### Directions
Check every line of the material below for the string "archives", and return the ones that have it.

### Excerpted data
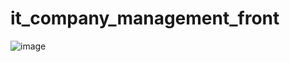 # it_company_management_front
![image](https://user-images.githubusercontent.com/60043029/177148183-c9393100-8260-4694-842f-8fe6c303448b.png)

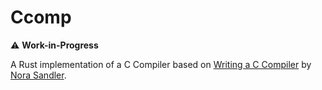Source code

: # Ccomp

⚠️ **Work-in-Progress**

A Rust implementation of a C Compiler based on [Writing a C Compiler](https://nostarch.com/writing-c-compiler) by [Nora Sandler](https://github.com/nlsandler).
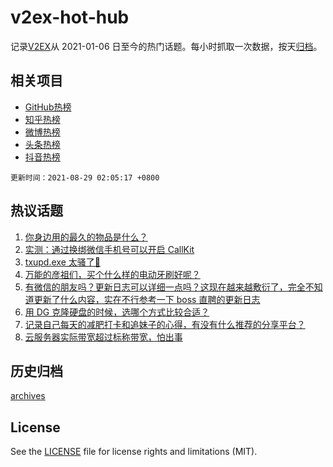 # v2ex-hot-hub

 记录[V2EX](https://www.v2ex.com/)从 2021-01-06 日至今的热门话题。每小时抓取一次数据，按天[归档](archives)。
 
 ## 相关项目

- [GitHub热榜](https://github.com/snaildev/github-hot-hub)
- [知乎热榜](https://github.com/snaildev/zhihu-hot-hub)
- [微博热榜](https://github.com/snaildev/weibo-hot-hub)
- [头条热榜](https://github.com/snaildev/toutiao-hot-hub)
- [抖音热榜](https://github.com/snaildev/douyin-hot-hub)


 `更新时间：2021-08-29 02:05:17 +0800`

## 热议话题

1. [你身边用的最久的物品是什么？](https://www.v2ex.com/t/798486)
1. [实测：通过换绑微信手机号可以开启 CallKit](https://www.v2ex.com/t/798484)
1. [txupd.exe 太骚了🐶](https://www.v2ex.com/t/798463)
1. [万能的彦祖们，买个什么样的电动牙刷好呢？](https://www.v2ex.com/t/798459)
1. [有微信的朋友吗？更新日志可以详细一点吗？这现在越来越敷衍了，完全不知道更新了什么内容，实在不行参考一下 boss 直聘的更新日志](https://www.v2ex.com/t/798485)
1. [用 DG 克隆硬盘的时候，选哪个方式比较合适？](https://www.v2ex.com/t/798471)
1. [记录自己每天的减肥打卡和追妹子的心得，有没有什么推荐的分享平台？](https://www.v2ex.com/t/798491)
1. [云服务器实际带宽超过标称带宽，怕出事](https://www.v2ex.com/t/798521)

## 历史归档

[archives](archives)

## License

See the [LICENSE](LICENSE) file for license rights and limitations (MIT).
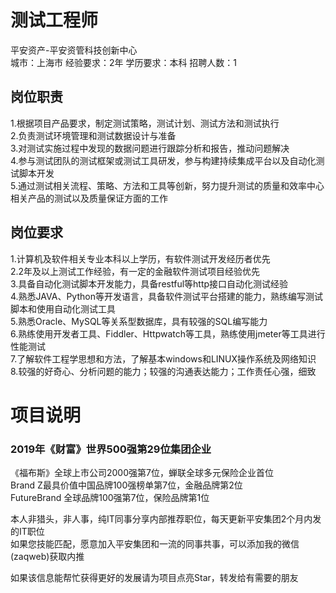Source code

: # 测试工程师
平安资产-平安资管科技创新中心  
城市：上海市 经验要求：2年 学历要求：本科  招聘人数：1

## 岗位职责
1.根据项目产品要求，制定测试策略，测试计划、测试方法和测试执行   
2.负责测试环境管理和测试数据设计与准备   
3.对测试实施过程中发现的数据问题进行跟踪分析和报告，推动问题解决   
4.参与测试团队的测试框架或测试工具研发，参与构建持续集成平台以及自动化测试脚本开发   
5.通过测试相关流程、策略、方法和工具等创新，努力提升测试的质量和效率中心相关产品的测试以及质量保证方面的工作

## 岗位要求
1.计算机及软件相关专业本科以上学历，有软件测试开发经历者优先    
2.2年及以上测试工作经验，有一定的金融软件测试项目经验优先   
3.具备自动化测试脚本开发能力，具备restful等http接口自动化测试经验   
4.熟悉JAVA、Python等开发语言，具备软件测试平台搭建的能力，熟练编写测试脚本和使用自动化测试工具   
5.熟悉Oracle、MySQL等关系型数据库，具有较强的SQL编写能力   
6.熟练使用开发者工具、Fiddler、Httpwatch等工具，熟练使用jmeter等工具进行性能测试   
7.了解软件工程学思想和方法，了解基本windows和LINUX操作系统及网络知识   
8.较强的好奇心、分析问题的能力；较强的沟通表达能力；工作责任心强，细致

# 项目说明

### 2019年《财富》世界500强第29位集团企业
《福布斯》全球上市公司2000强第7位，蝉联全球多元保险企业首位  
Brand Z最具价值中国品牌100强榜单第7位，金融品牌第2位  
FutureBrand 全球品牌100强第7位，保险品牌第1位

本人非猎头，非人事，纯IT同事分享内部推荐职位，每天更新平安集团2个月内发的IT职位  
如果您技能匹配，愿意加入平安集团和一流的同事共事，可以添加我的微信(zaqweb)获取内推 

如果该信息能帮忙获得更好的发展请为项目点亮Star，转发给有需要的朋友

### Task output
 记录[V2EX](https://www.v2ex.com/)从 2021-01-06 日至今的热门话题。每小时抓取一次数据，按天[归档](archives)。
[archives](archives)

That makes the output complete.